(Source records)
• • • • •
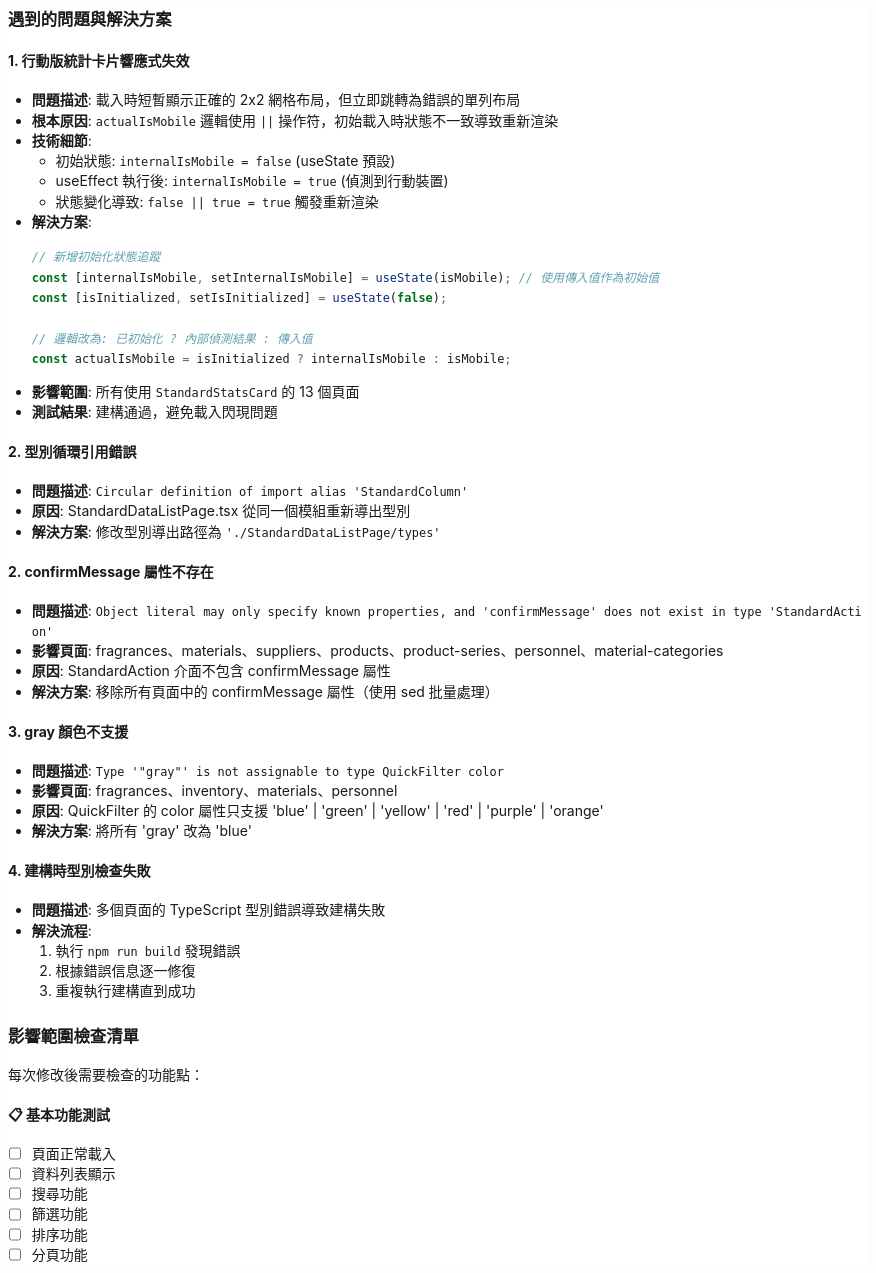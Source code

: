 ### 遇到的問題與解決方案

#### 1. **行動版統計卡片響應式失效**
- **問題描述**: 載入時短暫顯示正確的 2x2 網格布局，但立即跳轉為錯誤的單列布局
- **根本原因**: `actualIsMobile` 邏輯使用 `||` 操作符，初始載入時狀態不一致導致重新渲染
- **技術細節**:
  - 初始狀態: `internalIsMobile = false` (useState 預設)
  - useEffect 執行後: `internalIsMobile = true` (偵測到行動裝置)
  - 狀態變化導致: `false || true = true` 觸發重新渲染
- **解決方案**:
  ```typescript
  // 新增初始化狀態追蹤
  const [internalIsMobile, setInternalIsMobile] = useState(isMobile); // 使用傳入值作為初始值
  const [isInitialized, setIsInitialized] = useState(false);

  // 邏輯改為: 已初始化 ? 內部偵測結果 : 傳入值
  const actualIsMobile = isInitialized ? internalIsMobile : isMobile;
  ```
- **影響範圍**: 所有使用 `StandardStatsCard` 的 13 個頁面
- **測試結果**: 建構通過，避免載入閃現問題

#### 2. **型別循環引用錯誤**
- **問題描述**: `Circular definition of import alias 'StandardColumn'`
- **原因**: StandardDataListPage.tsx 從同一個模組重新導出型別
- **解決方案**: 修改型別導出路徑為 `'./StandardDataListPage/types'`

#### 2. **confirmMessage 屬性不存在**
- **問題描述**: `Object literal may only specify known properties, and 'confirmMessage' does not exist in type 'StandardAction'`
- **影響頁面**: fragrances、materials、suppliers、products、product-series、personnel、material-categories
- **原因**: StandardAction 介面不包含 confirmMessage 屬性
- **解決方案**: 移除所有頁面中的 confirmMessage 屬性（使用 sed 批量處理）

#### 3. **gray 顏色不支援**
- **問題描述**: `Type '"gray"' is not assignable to type QuickFilter color`
- **影響頁面**: fragrances、inventory、materials、personnel
- **原因**: QuickFilter 的 color 屬性只支援 'blue' | 'green' | 'yellow' | 'red' | 'purple' | 'orange'
- **解決方案**: 將所有 'gray' 改為 'blue'

#### 4. **建構時型別檢查失敗**
- **問題描述**: 多個頁面的 TypeScript 型別錯誤導致建構失敗
- **解決流程**:
  1. 執行 `npm run build` 發現錯誤
  2. 根據錯誤信息逐一修復
  3. 重複執行建構直到成功

### 影響範圍檢查清單

每次修改後需要檢查的功能點：

#### 📋 基本功能測試
- [ ] 頁面正常載入
- [ ] 資料列表顯示
- [ ] 搜尋功能
- [ ] 篩選功能
- [ ] 排序功能
- [ ] 分頁功能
• • • • •
* **Your assignment**
Copy every entry above exactly as it stands, but leave the pictures out.

* **Solution to this problem**
Source code

: ### 遇到的問題與解決方案

#### 1. **行動版統計卡片響應式失效**
- **問題描述**: 載入時短暫顯示正確的 2x2 網格布局，但立即跳轉為錯誤的單列布局
- **根本原因**: `actualIsMobile` 邏輯使用 `||` 操作符，初始載入時狀態不一致導致重新渲染
- **技術細節**:
  - 初始狀態: `internalIsMobile = false` (useState 預設)
  - useEffect 執行後: `internalIsMobile = true` (偵測到行動裝置)
  - 狀態變化導致: `false || true = true` 觸發重新渲染
- **解決方案**:
  ```typescript
  // 新增初始化狀態追蹤
  const [internalIsMobile, setInternalIsMobile] = useState(isMobile); // 使用傳入值作為初始值
  const [isInitialized, setIsInitialized] = useState(false);

  // 邏輯改為: 已初始化 ? 內部偵測結果 : 傳入值
  const actualIsMobile = isInitialized ? internalIsMobile : isMobile;
  ```
- **影響範圍**: 所有使用 `StandardStatsCard` 的 13 個頁面
- **測試結果**: 建構通過，避免載入閃現問題

#### 2. **型別循環引用錯誤**
- **問題描述**: `Circular definition of import alias 'StandardColumn'`
- **原因**: StandardDataListPage.tsx 從同一個模組重新導出型別
- **解決方案**: 修改型別導出路徑為 `'./StandardDataListPage/types'`

#### 2. **confirmMessage 屬性不存在**
- **問題描述**: `Object literal may only specify known properties, and 'confirmMessage' does not exist in type 'StandardAction'`
- **影響頁面**: fragrances、materials、suppliers、products、product-series、personnel、material-categories
- **原因**: StandardAction 介面不包含 confirmMessage 屬性
- **解決方案**: 移除所有頁面中的 confirmMessage 屬性（使用 sed 批量處理）

#### 3. **gray 顏色不支援**
- **問題描述**: `Type '"gray"' is not assignable to type QuickFilter color`
- **影響頁面**: fragrances、inventory、materials、personnel
- **原因**: QuickFilter 的 color 屬性只支援 'blue' | 'green' | 'yellow' | 'red' | 'purple' | 'orange'
- **解決方案**: 將所有 'gray' 改為 'blue'

#### 4. **建構時型別檢查失敗**
- **問題描述**: 多個頁面的 TypeScript 型別錯誤導致建構失敗
- **解決流程**:
  1. 執行 `npm run build` 發現錯誤
  2. 根據錯誤信息逐一修復
  3. 重複執行建構直到成功

### 影響範圍檢查清單

每次修改後需要檢查的功能點：

#### 📋 基本功能測試
- [ ] 頁面正常載入
- [ ] 資料列表顯示
- [ ] 搜尋功能
- [ ] 篩選功能
- [ ] 排序功能
- [ ] 分頁功能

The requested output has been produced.